You stay a step ahead, have a plan, prepare to drop the plan if needed, think about what they need, treat them as people and above all, listen.
There are few people in this world who won’t tell you want they want if you ask them sincerely.
It has been a process of learning for me as well, honing multitasking, patience and not being afraid of watching eyes. And throughout it all still being myself.
Recently I have been given, or rather loaned, my own class until the end of semester. Or as Swedes would say, until the start of semester. Yes, confusing, I know.
I reacted to the news with excitement and soon began to plan all of the cool things I could teach them about, all the stories and songs I could bring and share with them. Neil Gaiman, Suzanne Vega, Terry Pratchett, fairy tales, myths and legends, so many things! So many options! The real question should have been, of course, what do they need to learn and how can I help them to find it.
Discipline is required, especially when it comes to stories that you hold dear and would happily shove in the face of strangers on the street if you thought you could get away with it.
That said, I have included a few tasty morsels that I think the students will find interesting, and about which I can wax lyrical. The Queen and the Soldier has been done, with many insightful comments from the students, including aspects I’d never considered.
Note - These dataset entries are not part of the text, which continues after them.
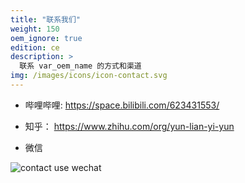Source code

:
 ```yaml
---
title: "联系我们"
weight: 150
oem_ignore: true
edition: ce
description: >
  联系 var_oem_name 的方式和渠道
img: /images/icons/icon-contact.svg
---
```


* 哔哩哔哩:  https://space.bilibili.com/623431553/

* 知乎： https://www.zhihu.com/org/yun-lian-yi-yun

* 微信

![contact use wechat](/images/contact_me_qr_20210701.png)

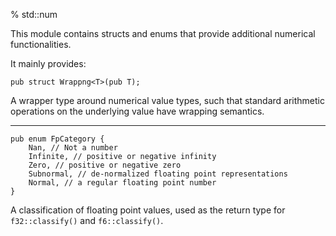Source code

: % std::num

This module contains structs and enums that provide additional numerical functionalities.

It mainly provides:

```ignore
pub struct Wrappng<T>(pub T);
```

A wrapper type around numerical value types, such that standard arithmetic operations on the underlying value have wrapping semantics.

---

```ignore
pub enum FpCategory {
    Nan, // Not a number
    Infinite, // positive or negative infinity
    Zero, // positive or negative zero
    Subnormal, // de-normalized floating point representations
    Normal, // a regular floating point number
}
```

A classification of floating point values, used as the return type for `f32::classify()` and `f6::classify()`.

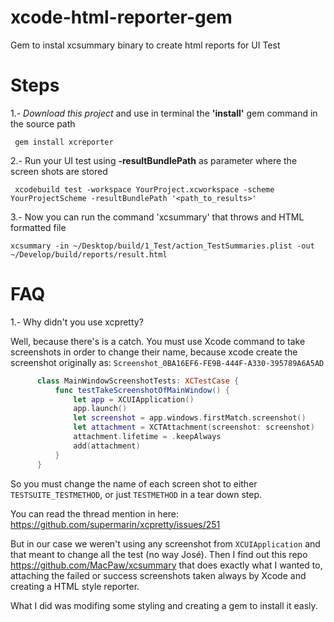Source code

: # xcode-html-reporter-gem
Gem to instal xcsummary binary to create html reports for UI Test


# Steps 

1.-  *Download this project* and use in terminal the **'install'** gem command in the source path

     gem install xcreporter 
     
     
 2.- Run your UI test using **-resultBundlePath** as parameter where the screen shots are stored
 
     xcodebuild test -workspace YourProject.xcworkspace -scheme YourProjectScheme -resultBundlePath '<path_to_results>' 
     
 3.- Now you can run the command 'xcsummary' that throws and HTML formatted file
 
    xcsummary -in ~/Desktop/build/1_Test/action_TestSummaries.plist -out ~/Develop/build/reports/result.html
 
 
# FAQ

1.- Why didn't you use xcpretty? 

Well, because there's is a catch. You must use Xcode command to take screenshots in order to change their name, because xcode create
the screenshot originally as: `Screenshot_0BA16EF6-FE9B-444F-A330-395789A6A5AD`

```swift
      class MainWindowScreenshotTests: XCTestCase {
          func testTakeScreenshotOfMainWindow() {        
              let app = XCUIApplication()
              app.launch()
              let screenshot = app.windows.firstMatch.screenshot()
              let attachment = XCTAttachment(screenshot: screenshot)
              attachment.lifetime = .keepAlways
              add(attachment)
          }
      }
```

So you must change the name of each screen shot to either `TESTSUITE_TESTMETHOD`, or just `TESTMETHOD` in a tear down step.

You can read the thread mention in here: https://github.com/supermarin/xcpretty/issues/251 

But in our case we weren't using any screenshot from `XCUIApplication` and that meant to change all the test (no way José). Then I find out this repo
https://github.com/MacPaw/xcsummary that does exactly what I wanted to, attaching the failed or success screenshots taken always by Xcode and creating a HTML style reporter.

What I did was modifing some styling and creating a gem to install it easly. 

      
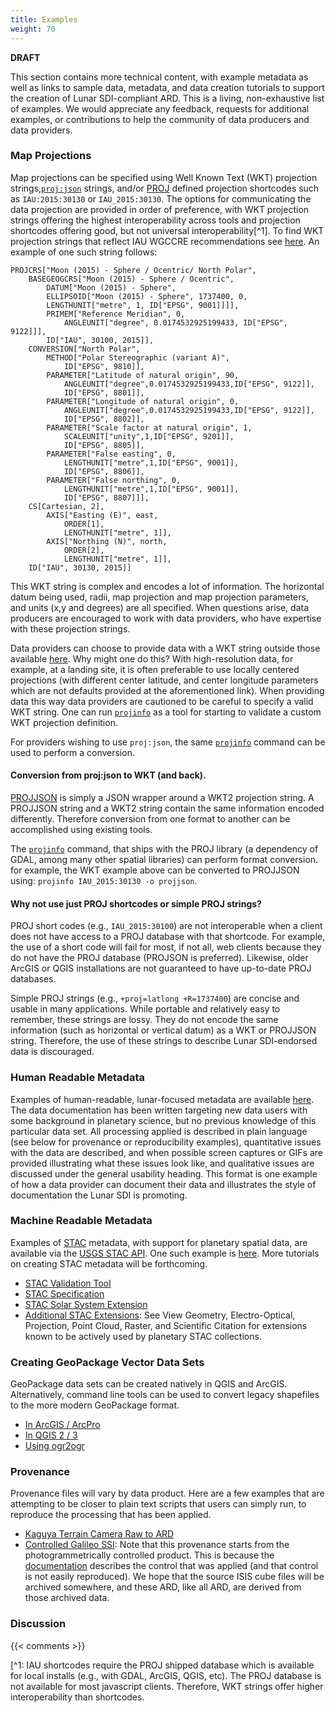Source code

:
 ```yaml
---
title: Examples
weight: 70
---
```


**DRAFT**

This section contains more technical content, with example metadata as well as links to sample data, metadata, and data creation tutorials to support the creation of Lunar SDI-compliant ARD. This is a living, non-exhaustive list of examples. We would appreciate any feedback, requests for additional examples, or contributions to help the community of data producers and data providers.

### Map Projections
Map projections can be specified using Well Known Text (WKT) projection strings,[`proj:json`](https://proj.org/en/6.2/usage/projjson.html) strings, and/or [PROJ](https://proj.org/en/9.4/) defined projection shortcodes such as `IAU:2015:30130` or `IAU_2015:30130`. The options for communicating the data projection are provided in order of preference, with WKT projection strings offering the highest interoperability across tools and projection shortcodes offering good, but not universal interoperability[^1]. To find WKT projection strings that reflect IAU WGCCRE recommendations see [here](http://voparis-vespa-crs.obspm.fr:8080/web/moon.html). An example of one such string follows:

```
PROJCRS["Moon (2015) - Sphere / Ocentric/ North Polar",
    BASEGEOGCRS["Moon (2015) - Sphere / Ocentric",
        DATUM["Moon (2015) - Sphere",
    	ELLIPSOID["Moon (2015) - Sphere", 1737400, 0,
		LENGTHUNIT["metre", 1, ID["EPSG", 9001]]]],
    	PRIMEM["Reference Meridian", 0,
            ANGLEUNIT["degree", 0.0174532925199433, ID["EPSG", 9122]]],
        ID["IAU", 30100, 2015]],
    CONVERSION["North Polar",
        METHOD["Polar Stereographic (variant A)",
            ID["EPSG", 9810]],
        PARAMETER["Latitude of natural origin", 90,
            ANGLEUNIT["degree",0.0174532925199433,ID["EPSG", 9122]],
            ID["EPSG", 8801]],
		PARAMETER["Longitude of natural origin", 0,
            ANGLEUNIT["degree",0.0174532925199433,ID["EPSG", 9122]],
            ID["EPSG", 8802]],
		PARAMETER["Scale factor at natural origin", 1,
            SCALEUNIT["unity",1,ID["EPSG", 9201]],
            ID["EPSG", 8805]],
		PARAMETER["False easting", 0,
            LENGTHUNIT["metre",1,ID["EPSG", 9001]],
            ID["EPSG", 8806]],
		PARAMETER["False northing", 0,
            LENGTHUNIT["metre",1,ID["EPSG", 9001]],
            ID["EPSG", 8807]]],
    CS[Cartesian, 2],
        AXIS["Easting (E)", east,
            ORDER[1],
            LENGTHUNIT["metre", 1]],
        AXIS["Northing (N)", north,
            ORDER[2],
            LENGTHUNIT["metre", 1]],
    ID["IAU", 30130, 2015]]
```

This WKT string is complex and encodes a lot of information. The horizontal datum being used, radii, map projection and map projection parameters, and units (x,y and degrees) are all specified. When questions arise, data producers are encouraged to work with data providers, who have expertise with these projection strings.

Data providers can choose to provide data with a WKT string outside those available [here](http://voparis-vespa-crs.obspm.fr:8080/web/moon.html). Why might one do this? With high-resolution data, for example, at a landing site, it is often preferable to use locally centered projections (with different center latitude, and center longitude parameters which are not defaults provided at the aforementioned link). When providing data this way data providers are cautioned to be careful to specify a valid WKT string. One can run [`projinfo`](https://proj.org/en/9.3/apps/projinfo.html) as a tool for starting to validate a custom WKT projection definition.

For providers wishing to use `proj:json`, the same [`projinfo`](https://proj.org/en/9.3/apps/projinfo.html) command can be used to perform a conversion.

#### Conversion from proj:json to WKT (and back).
[PROJJSON](https://proj.org/en/9.3/specifications/projjson.html) is simply a JSON wrapper around a WKT2 projection string. A PROJJSON string and a WKT2 string contain the same information encoded differently. Therefore conversion from one format to another can be accomplished using existing tools.

The [`projinfo`](https://proj.org/en/9.3/apps/projinfo.html) command, that ships with the PROJ library (a dependency of GDAL, among many other spatial libraries) can perform format conversion. for example, the WKT example above can be converted to PROJJSON using: `projinfo IAU_2015:30130 -o projjson`. 

#### Why not use just PROJ shortcodes or simple PROJ strings?
PROJ short codes (e.g., `IAU_2015:30100`) are not interoperable when a client does not have access to a PROJ database with that shortcode. For example, the use of a short code will fail for most, if not all, web clients because they do not have the PROJ database (PROJSON is preferred). Likewise, older ArcGIS or QGIS installations are not guaranteed to have up-to-date PROJ databases.

Simple PROJ strings (e.g., `+proj=latlong +R=1737400`) are concise and usable in many applications. While portable and relatively easy to remember, these strings are lossy. They do not encode the same information (such as horizontal or vertical datum) as a WKT or PROJJSON string. Therefore, the use of these strings to describe Lunar SDI-endorsed data is discouraged.

### Human Readable Metadata
Examples of human-readable, lunar-focused metadata are available [here](https://stac.astrogeology.usgs.gov/docs/data/moon/kaguyatc/). The data documentation has been written targeting new data users with some background in planetary science, but no previous knowledge of this particular data set. All processing applied is described in plain language (see below for provenance or reproducibility examples), quantitative issues with the data are described, and when possible screen captures or GIFs are provided illustrating what these issues look like, and qualitative issues are discussed under the general usability heading. This format is one example of how a data provider can document their data and illustrates the style of documentation the Lunar SDI is promoting.

### Machine Readable Metadata
Examples of [STAC](https://stacspec.org) metadata, with support for planetary spatial data, are available via the [USGS STAC API](https://stac.astrogeology.usgs.gov/api/). One such example is [here](https://stac.astrogeology.usgs.gov/api/collections/kaguya_terrain_camera_stereoscopic_uncontrolled_observations/items/TC1W2B0_01_07109N362E3402). More tutorials on creating STAC metadata will be forthcoming.

- [STAC Validation Tool](https://staclint.com)
- [STAC Specification](https://github.com/radiantearth/stac-spec)
- [STAC Solar System Extension](https://github.com/stac-extensions/ssys)
- [Additional STAC Extensions](https://stac-extensions.github.io): See View Geometry, Electro-Optical, Projection, Point Cloud, Raster, and Scientific Citation for extensions known to be actively used by planetary STAC collections.

### Creating GeoPackage Vector Data Sets   
GeoPackage data sets can be created natively in QGIS and ArcGIS. Alternatively, command line tools can be used to convert legacy shapefiles to the more modern GeoPackage format.

- [In ArcGIS / ArcPro](https://learn.openwaterfoundation.org/owf-learn-geopackage/using-geopackage/arcgis/)
- [In QGIS 2 / 3](https://learn.openwaterfoundation.org/owf-learn-geopackage/using-geopackage/qgis/)
- [Using ogr2ogr](https://gdal.org/programs/ogr2ogr.html)

### Provenance  
Provenance files will vary by data product. Here are a few examples that are attempting to be closer to plain text scripts that users can simply run, to reproduce the processing that has been applied. 

- [Kaguya Terrain Camera Raw to ARD](https://astrogeo-ard.s3-us-west-2.amazonaws.com/moon/kaguya/terrain_camera/stereoscopic/uncontrolled/TC1W2B0_01_07109N362E3402/provenance.txt)
- [Controlled Galileo SSI](https://astrogeo-ard.s3-us-west-2.amazonaws.com/jupiter/europa/galileo_voyager/usgs_controlled_observations/s0639063413/provenance.txt): Note that this provenance starts from the photogrammetrically controlled product. This is because the [documentation](https://stac.astrogeology.usgs.gov/docs/data/jupiter/europa/galileo_individual_images/) describes the control that was applied (and that control is not easily reproduced). We hope that the source ISIS cube files will be archived somewhere, and these ARD, like all ARD, are derived from those archived data.


### Discussion

{{< comments >}}

[^1: IAU shortcodes require the PROJ shipped database which is available for local installs (e.g., with GDAL, ArcGIS, QGIS, etc). The PROJ database is not available for most javascript clients. Therefore, WKT strings offer higher interoperability than shortcodes.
I’ve also found that learning another language has helped enormously in teaching my own, as I can see why people can make certain mistakes and for the first time get my head around the feeling of absorbing a language other than your own. It’s hard, and I am ever so glad that the two languages concerned have the same origin.
So how do you teach? My mother would say that you should facilitate learning, which brings to my mind images of people as conduits, funneling knowledge out of their chests into the minds of others, holding knowledge within their reach if students want to take it. Then there’s the old method from Dickensian dramas, the repetition of information, provided on blackboards for absorption or a background to whatever the student is thinking about.
There are many others, of course, as I have been finding my own way, a way that is being more settled as time goes on.
There will be another class this week, and such is the nature of the job that there may be more. I seem to have almost fallen into teaching, and I finally feel as though I’m managing to tread water and perhaps even swim.